▶ [WHAT TO DO]: Begin at the line below that has "<p>In my free". Stop after the line that has "## Overview", repeating each line exactly and leaving out the pictures.

▶ [PROVIDED RECORDS]:
★ ★ ★ ★ ★ ★ ★
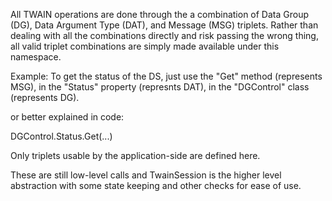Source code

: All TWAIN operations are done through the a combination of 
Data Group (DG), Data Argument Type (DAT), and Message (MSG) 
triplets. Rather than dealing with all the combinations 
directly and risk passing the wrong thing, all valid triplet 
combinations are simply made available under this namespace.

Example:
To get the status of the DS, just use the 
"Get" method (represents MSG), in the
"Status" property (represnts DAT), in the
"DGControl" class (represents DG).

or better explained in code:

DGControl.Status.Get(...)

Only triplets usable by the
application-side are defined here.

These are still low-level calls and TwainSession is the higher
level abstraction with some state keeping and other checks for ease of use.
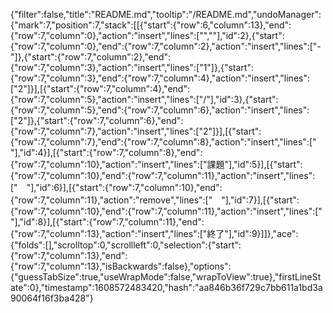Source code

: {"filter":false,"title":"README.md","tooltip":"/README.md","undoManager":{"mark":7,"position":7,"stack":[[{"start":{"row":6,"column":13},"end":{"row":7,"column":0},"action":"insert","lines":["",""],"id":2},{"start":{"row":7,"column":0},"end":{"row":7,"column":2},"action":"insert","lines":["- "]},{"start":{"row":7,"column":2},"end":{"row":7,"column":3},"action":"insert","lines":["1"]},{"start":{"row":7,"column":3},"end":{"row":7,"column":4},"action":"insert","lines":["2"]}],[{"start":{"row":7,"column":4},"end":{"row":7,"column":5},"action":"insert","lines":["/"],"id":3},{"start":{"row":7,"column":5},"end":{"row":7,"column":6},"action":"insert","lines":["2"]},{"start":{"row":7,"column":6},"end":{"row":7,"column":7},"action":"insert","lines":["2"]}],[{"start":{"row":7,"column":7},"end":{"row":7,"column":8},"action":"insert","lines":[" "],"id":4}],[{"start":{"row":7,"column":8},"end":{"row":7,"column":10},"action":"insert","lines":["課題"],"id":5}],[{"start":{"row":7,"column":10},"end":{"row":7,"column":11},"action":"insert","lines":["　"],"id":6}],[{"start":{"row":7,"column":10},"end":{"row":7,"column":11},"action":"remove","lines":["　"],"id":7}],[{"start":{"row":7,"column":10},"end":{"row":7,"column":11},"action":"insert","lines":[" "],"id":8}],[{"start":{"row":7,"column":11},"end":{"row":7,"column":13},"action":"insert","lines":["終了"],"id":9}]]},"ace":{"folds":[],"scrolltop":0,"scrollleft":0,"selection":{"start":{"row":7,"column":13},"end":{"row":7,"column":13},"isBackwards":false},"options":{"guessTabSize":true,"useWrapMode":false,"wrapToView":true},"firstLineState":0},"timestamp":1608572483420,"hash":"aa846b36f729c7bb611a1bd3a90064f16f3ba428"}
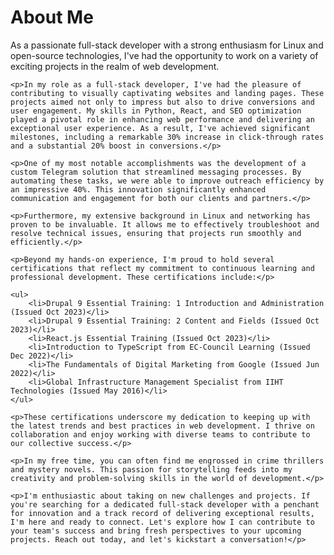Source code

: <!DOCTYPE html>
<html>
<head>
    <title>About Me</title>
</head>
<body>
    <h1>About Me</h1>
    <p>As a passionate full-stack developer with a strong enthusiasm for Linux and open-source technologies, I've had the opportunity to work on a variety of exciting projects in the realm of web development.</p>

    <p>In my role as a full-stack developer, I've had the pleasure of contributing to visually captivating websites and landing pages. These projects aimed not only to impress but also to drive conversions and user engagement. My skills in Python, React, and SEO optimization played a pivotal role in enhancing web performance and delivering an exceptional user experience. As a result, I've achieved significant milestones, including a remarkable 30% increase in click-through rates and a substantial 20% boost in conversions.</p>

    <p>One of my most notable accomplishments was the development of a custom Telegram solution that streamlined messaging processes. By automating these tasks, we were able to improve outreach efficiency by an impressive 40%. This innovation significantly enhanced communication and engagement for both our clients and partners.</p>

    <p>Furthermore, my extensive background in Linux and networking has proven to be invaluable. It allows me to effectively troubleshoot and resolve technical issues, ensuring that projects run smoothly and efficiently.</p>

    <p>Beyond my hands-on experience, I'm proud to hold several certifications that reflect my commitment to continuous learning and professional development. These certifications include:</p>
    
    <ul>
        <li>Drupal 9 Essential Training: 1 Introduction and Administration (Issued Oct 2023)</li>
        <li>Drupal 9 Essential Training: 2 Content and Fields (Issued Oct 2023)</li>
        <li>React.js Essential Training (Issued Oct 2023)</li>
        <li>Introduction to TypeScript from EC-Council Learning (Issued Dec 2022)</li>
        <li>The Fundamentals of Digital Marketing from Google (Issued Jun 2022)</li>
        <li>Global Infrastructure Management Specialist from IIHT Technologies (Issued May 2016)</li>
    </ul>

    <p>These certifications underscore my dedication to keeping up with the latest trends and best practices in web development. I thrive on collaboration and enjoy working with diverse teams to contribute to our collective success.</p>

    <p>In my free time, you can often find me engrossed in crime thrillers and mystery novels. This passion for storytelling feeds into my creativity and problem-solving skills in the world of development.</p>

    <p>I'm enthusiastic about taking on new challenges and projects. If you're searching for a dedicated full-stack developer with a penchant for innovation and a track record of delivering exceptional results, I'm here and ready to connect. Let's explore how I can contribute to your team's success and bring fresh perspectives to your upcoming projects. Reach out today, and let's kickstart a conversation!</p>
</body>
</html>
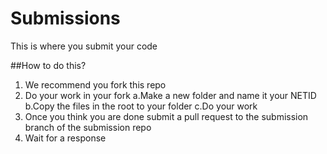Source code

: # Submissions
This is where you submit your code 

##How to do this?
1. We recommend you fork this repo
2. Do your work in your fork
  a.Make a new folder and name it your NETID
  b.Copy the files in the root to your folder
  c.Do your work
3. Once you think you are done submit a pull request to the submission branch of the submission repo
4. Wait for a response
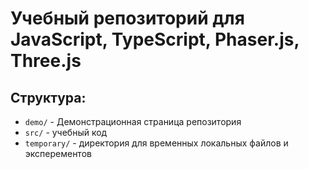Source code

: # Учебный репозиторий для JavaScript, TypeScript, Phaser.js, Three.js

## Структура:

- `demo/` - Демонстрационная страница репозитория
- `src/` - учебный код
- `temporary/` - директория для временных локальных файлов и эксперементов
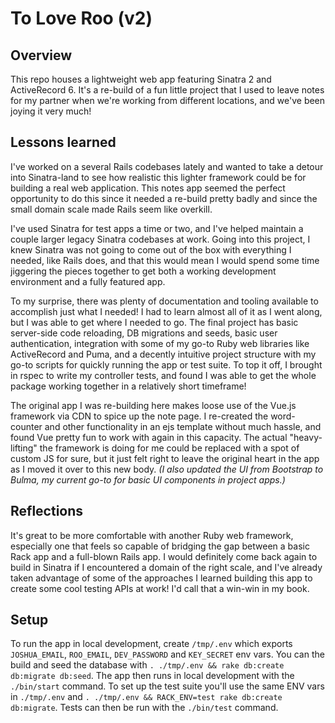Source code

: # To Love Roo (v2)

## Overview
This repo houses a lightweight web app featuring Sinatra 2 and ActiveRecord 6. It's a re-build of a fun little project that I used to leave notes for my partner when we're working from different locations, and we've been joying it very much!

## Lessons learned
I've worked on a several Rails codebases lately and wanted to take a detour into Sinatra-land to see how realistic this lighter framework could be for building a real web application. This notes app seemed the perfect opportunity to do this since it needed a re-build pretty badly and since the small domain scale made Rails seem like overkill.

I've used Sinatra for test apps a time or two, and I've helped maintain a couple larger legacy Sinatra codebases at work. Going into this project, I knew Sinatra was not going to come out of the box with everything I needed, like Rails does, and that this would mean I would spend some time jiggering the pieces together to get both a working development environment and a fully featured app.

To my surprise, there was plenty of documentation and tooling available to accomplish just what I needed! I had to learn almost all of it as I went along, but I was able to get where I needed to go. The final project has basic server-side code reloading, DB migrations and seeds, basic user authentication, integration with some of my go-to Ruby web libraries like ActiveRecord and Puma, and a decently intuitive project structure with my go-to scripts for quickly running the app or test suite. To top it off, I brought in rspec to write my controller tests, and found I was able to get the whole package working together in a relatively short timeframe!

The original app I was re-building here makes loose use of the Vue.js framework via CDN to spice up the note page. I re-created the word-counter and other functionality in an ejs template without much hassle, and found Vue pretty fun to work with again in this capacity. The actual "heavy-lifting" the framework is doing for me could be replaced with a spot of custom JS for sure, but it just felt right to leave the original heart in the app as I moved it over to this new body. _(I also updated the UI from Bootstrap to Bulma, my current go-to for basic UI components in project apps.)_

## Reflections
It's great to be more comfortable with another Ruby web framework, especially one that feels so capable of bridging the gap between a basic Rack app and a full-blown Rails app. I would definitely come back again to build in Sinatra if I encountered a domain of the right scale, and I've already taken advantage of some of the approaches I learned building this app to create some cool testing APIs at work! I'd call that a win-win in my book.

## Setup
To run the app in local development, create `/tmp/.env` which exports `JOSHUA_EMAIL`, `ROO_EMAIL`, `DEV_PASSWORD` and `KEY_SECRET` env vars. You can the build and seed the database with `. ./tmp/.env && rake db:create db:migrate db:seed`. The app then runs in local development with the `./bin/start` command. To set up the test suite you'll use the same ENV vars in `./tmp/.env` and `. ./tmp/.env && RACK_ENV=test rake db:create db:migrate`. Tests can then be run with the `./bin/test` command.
★ ★ ★ ★ ★ ★ ★
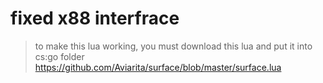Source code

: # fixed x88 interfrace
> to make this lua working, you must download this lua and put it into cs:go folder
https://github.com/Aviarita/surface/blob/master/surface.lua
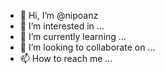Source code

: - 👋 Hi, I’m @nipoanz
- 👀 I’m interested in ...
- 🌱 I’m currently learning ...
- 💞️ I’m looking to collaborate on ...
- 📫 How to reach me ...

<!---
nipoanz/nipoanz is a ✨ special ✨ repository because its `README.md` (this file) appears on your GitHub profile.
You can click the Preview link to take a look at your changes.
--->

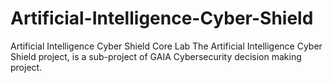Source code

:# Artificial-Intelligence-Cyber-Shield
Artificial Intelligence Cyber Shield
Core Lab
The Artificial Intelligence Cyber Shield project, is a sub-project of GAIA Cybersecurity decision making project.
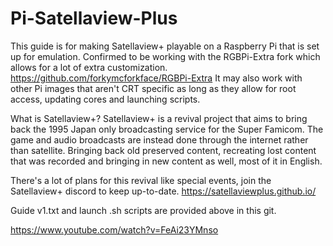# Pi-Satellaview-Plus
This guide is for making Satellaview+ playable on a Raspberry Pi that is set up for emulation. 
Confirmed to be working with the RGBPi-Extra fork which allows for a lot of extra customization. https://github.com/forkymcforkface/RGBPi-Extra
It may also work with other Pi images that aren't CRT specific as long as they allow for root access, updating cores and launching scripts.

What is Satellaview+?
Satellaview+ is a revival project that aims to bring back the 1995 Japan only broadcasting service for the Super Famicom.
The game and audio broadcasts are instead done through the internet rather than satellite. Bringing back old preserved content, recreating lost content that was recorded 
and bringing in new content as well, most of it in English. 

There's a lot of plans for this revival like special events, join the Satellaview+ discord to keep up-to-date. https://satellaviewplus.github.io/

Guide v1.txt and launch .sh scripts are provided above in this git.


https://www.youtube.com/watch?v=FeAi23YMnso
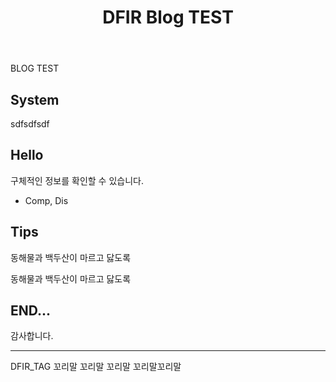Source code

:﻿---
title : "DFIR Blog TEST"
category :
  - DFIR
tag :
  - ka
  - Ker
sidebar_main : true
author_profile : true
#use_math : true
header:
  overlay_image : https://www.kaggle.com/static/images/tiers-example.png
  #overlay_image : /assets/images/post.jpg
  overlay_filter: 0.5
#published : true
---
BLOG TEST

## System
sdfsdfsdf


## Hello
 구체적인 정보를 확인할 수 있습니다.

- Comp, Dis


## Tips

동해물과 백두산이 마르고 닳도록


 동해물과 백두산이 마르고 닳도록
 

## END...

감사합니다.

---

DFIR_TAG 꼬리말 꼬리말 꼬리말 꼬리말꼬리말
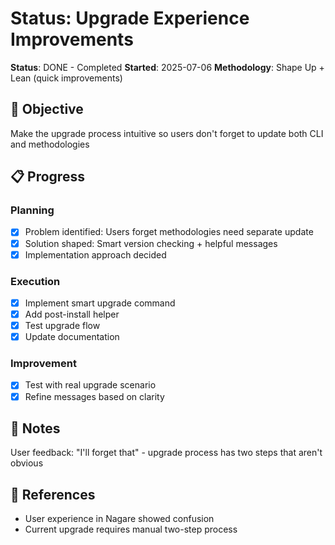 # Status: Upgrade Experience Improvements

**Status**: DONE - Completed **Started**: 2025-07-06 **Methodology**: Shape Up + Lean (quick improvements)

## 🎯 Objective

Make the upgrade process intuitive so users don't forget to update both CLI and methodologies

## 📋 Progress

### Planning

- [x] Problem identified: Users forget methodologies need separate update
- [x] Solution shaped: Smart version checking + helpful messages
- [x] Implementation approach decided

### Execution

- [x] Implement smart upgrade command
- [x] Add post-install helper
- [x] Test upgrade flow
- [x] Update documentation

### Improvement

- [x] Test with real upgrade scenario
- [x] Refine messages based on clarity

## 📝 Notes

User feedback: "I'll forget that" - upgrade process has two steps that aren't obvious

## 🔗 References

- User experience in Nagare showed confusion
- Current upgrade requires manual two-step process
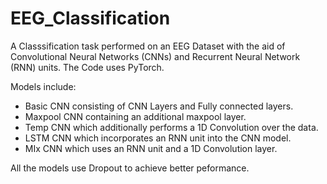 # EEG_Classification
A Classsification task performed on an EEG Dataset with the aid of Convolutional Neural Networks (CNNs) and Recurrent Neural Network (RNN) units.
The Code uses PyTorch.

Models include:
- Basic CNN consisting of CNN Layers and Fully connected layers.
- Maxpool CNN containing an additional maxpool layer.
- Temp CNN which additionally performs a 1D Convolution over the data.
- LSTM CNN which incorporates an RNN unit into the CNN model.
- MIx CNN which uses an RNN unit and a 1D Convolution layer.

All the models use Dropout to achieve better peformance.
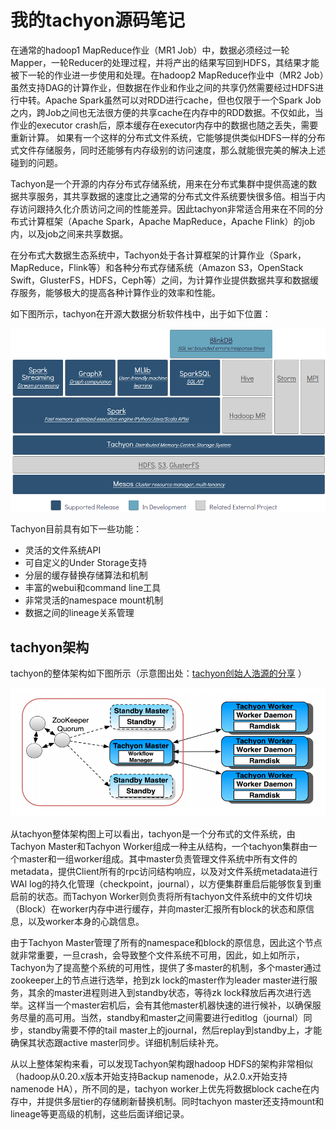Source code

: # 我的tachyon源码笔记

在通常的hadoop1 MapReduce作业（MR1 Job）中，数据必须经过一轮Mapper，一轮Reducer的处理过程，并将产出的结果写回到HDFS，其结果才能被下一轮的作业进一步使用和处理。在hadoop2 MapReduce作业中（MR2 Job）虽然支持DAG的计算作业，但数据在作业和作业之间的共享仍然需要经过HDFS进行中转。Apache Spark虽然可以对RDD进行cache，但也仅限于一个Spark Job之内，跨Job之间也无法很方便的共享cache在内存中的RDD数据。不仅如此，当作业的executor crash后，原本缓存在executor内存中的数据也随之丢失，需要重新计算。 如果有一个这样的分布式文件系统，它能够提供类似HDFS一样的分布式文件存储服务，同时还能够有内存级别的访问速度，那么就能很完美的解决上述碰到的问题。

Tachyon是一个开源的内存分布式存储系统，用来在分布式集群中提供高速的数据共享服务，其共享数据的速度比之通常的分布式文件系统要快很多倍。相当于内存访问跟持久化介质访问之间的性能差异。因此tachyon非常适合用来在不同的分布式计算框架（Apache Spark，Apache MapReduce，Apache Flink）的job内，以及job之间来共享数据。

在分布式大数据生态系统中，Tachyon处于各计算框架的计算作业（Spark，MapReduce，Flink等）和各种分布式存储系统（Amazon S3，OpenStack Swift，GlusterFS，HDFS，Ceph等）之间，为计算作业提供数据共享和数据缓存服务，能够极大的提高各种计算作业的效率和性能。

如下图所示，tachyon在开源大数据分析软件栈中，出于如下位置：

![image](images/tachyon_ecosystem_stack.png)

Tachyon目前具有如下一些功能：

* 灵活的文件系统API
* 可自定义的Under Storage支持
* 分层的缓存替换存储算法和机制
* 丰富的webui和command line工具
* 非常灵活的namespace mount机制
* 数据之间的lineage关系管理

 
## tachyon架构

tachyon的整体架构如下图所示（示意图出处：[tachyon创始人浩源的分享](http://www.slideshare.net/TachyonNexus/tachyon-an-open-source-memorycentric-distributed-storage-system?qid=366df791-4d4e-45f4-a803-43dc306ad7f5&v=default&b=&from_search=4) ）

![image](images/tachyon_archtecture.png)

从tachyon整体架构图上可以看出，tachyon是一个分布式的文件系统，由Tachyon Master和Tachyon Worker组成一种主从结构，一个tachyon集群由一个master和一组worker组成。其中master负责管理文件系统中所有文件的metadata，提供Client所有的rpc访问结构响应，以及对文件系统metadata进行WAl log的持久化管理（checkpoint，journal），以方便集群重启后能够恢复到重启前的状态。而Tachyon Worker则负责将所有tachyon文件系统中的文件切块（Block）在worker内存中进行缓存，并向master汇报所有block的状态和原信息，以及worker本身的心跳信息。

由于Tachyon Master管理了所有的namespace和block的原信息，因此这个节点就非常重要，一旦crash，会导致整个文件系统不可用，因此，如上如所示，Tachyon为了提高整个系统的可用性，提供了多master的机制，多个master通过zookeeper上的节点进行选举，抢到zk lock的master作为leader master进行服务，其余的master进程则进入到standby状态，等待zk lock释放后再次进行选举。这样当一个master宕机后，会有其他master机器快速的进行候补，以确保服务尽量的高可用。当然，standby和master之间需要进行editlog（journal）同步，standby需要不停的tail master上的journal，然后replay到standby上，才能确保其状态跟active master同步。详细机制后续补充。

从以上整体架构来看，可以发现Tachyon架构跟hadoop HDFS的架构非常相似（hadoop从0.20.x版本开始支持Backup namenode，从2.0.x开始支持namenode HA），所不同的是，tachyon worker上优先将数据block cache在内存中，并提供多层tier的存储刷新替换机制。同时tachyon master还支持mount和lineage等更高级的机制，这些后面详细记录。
★ ★ ★ ★ ★ ★ ★
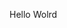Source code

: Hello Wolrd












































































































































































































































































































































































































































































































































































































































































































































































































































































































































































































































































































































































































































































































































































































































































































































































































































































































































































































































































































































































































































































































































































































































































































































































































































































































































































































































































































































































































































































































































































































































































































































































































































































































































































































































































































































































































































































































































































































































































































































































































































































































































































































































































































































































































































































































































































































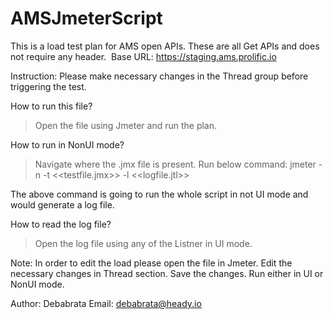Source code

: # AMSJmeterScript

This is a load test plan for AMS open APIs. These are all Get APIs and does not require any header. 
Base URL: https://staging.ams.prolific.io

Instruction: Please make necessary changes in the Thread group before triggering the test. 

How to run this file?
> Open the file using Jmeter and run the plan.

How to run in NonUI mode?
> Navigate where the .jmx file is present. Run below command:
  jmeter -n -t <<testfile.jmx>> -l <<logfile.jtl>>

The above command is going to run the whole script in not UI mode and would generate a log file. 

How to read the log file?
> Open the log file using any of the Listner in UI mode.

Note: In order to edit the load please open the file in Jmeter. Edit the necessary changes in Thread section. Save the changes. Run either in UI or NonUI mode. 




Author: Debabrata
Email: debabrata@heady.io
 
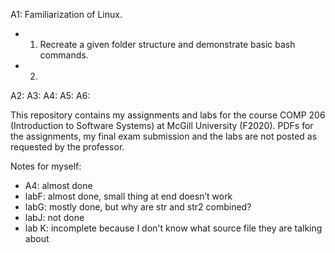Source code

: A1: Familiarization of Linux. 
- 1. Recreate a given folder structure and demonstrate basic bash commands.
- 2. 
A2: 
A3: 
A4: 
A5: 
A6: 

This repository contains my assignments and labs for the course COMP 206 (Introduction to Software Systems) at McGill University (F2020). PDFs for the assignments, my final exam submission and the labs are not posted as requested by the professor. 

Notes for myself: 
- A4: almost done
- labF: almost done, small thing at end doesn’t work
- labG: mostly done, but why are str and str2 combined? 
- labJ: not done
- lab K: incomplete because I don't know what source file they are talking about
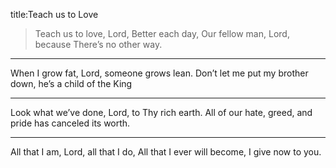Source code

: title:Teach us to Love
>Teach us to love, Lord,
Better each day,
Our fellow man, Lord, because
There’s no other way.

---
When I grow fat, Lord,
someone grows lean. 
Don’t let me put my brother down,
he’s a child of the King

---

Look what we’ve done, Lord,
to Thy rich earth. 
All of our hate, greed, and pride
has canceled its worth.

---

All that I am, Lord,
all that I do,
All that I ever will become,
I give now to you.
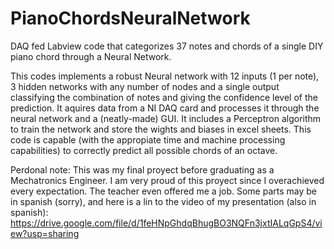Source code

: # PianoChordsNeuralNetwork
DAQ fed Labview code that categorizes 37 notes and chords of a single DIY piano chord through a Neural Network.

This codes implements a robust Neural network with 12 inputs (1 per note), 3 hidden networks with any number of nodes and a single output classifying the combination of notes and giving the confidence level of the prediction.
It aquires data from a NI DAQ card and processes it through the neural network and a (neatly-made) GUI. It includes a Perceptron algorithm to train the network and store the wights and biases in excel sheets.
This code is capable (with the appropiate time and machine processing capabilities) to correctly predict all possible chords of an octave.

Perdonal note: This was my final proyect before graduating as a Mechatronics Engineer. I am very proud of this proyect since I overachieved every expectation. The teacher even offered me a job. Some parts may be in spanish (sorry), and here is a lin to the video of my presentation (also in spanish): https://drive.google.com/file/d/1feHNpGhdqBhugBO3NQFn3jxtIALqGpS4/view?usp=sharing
★ ★ ★ ★ ★ ★ ★
▶ [ANSWER TO THE PROBLEM]:
    <p>In my free time, you can often find me engrossed in crime thrillers and mystery novels. This passion for storytelling feeds into my creativity and problem-solving skills in the world of development.</p>

    <p>I'm enthusiastic about taking on new challenges and projects. If you're searching for a dedicated full-stack developer with a penchant for innovation and a track record of delivering exceptional results, I'm here and ready to connect. Let's explore how I can contribute to your team's success and bring fresh perspectives to your upcoming projects. Reach out today, and let's kickstart a conversation!</p>
</body>
</html>
Source code

: # Submissions
This is where you submit your code 

##How to do this?
1. We recommend you fork this repo
2. Do your work in your fork
  a.Make a new folder and name it your NETID
  b.Copy the files in the root to your folder
  c.Do your work
3. Once you think you are done submit a pull request to the submission branch of the submission repo
4. Wait for a response
Source code

: # Учебный репозиторий для JavaScript, TypeScript, Phaser.js, Three.js

## Структура:

- `demo/` - Демонстрационная страница репозитория
- `src/` - учебный код
- `temporary/` - директория для временных локальных файлов и эксперементов
Source code

: # To Love Roo (v2)

## Overview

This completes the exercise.